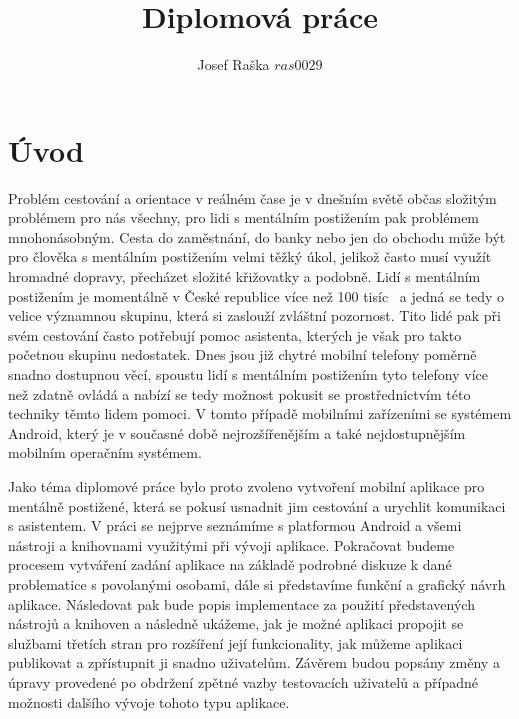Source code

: \documentclass[czech,master,public,dept460,male,java,cpdeclaration]{diploma}
\title{Diplomová práce}
\author{Josef Raška \(ras0029\)}
\begin{document}
\MakeTitlePages
{}


\newpage

\section{Úvod}
Problém cestování a orientace v reálném čase je v dnešním světě občas složitým problémem pro nás všechny,
pro lidi s mentálním postižením pak problémem mnohonásobným. Cesta do zaměstnání, do banky
nebo jen do obchodu může být pro člověka s mentálním postižením velmi těžký úkol, jelikož často musí
využít hromadné dopravy, přecházet složité křižovatky a podobně. Lidí s mentálním postižením
je momentálně v České republice více než 100 tisíc~\cite{komunikace} a jedná se tedy o velice
významnou skupinu, která si zaslouží zvláštní pozornost. Tito lidé pak při svém cestování často potřebují
pomoc asistenta, kterých je však pro takto početnou skupinu nedostatek.
Dnes jsou již chytré mobilní telefony poměrně snadno dostupnou věcí, spoustu lidí
s mentálním postižením tyto telefony více než zdatně ovládá a nabízí se tedy možnost pokusit se prostřednictvím
 této techniky těmto lidem pomoci. V tomto případě mobilními zařízeními se systémem Android,
 který je v současné době nejrozšířenějším a také nejdostupnějším mobilním operačním systémem.

Jako téma diplomové práce bylo proto zvoleno vytvoření mobilní aplikace pro mentálně postižené,
 která se pokusí usnadnit jim cestování a urychlit komunikaci s asistentem. V práci se nejprve
 seznámíme s platformou Android a všemi nástroji a knihovnami využitými při vývoji aplikace.
 Pokračovat budeme procesem vytváření zadání aplikace na základě podrobné diskuze k dané problematice s povolanými osobami,
 dále si představíme funkční a grafický návrh aplikace.
 Následovat pak bude popis implementace za použití představených nástrojů a knihoven a následně ukážeme,
 jak je možné aplikaci propojit se službami třetích stran pro rozšíření její funkcionality, jak
 můžeme aplikaci publikovat a zpřístupnit ji snadno uživatelům. Závěrem budou popsány
 změny a úpravy provedené po obdržení zpětné vazby testovacích uživatelů a případné možnosti dalšího vývoje tohoto typu aplikace.
\end{document}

* * * * * * *

Exercise instructions. Repeat, with no pictures, each line from the beginning of the data through the line containing "významnou skupinu, která", inclusive.

Your solution.
Source code

: \documentclass[czech,master,public,dept460,male,java,cpdeclaration]{diploma}
\title{Diplomová práce}
\author{Josef Raška \(ras0029\)}
\begin{document}
\MakeTitlePages
{}


\newpage

\section{Úvod}
Problém cestování a orientace v reálném čase je v dnešním světě občas složitým problémem pro nás všechny,
pro lidi s mentálním postižením pak problémem mnohonásobným. Cesta do zaměstnání, do banky
nebo jen do obchodu může být pro člověka s mentálním postižením velmi těžký úkol, jelikož často musí
využít hromadné dopravy, přecházet složité křižovatky a podobně. Lidí s mentálním postižením
je momentálně v České republice více než 100 tisíc~\cite{komunikace} a jedná se tedy o velice
významnou skupinu, která si zaslouží zvláštní pozornost. Tito lidé pak při svém cestování často potřebují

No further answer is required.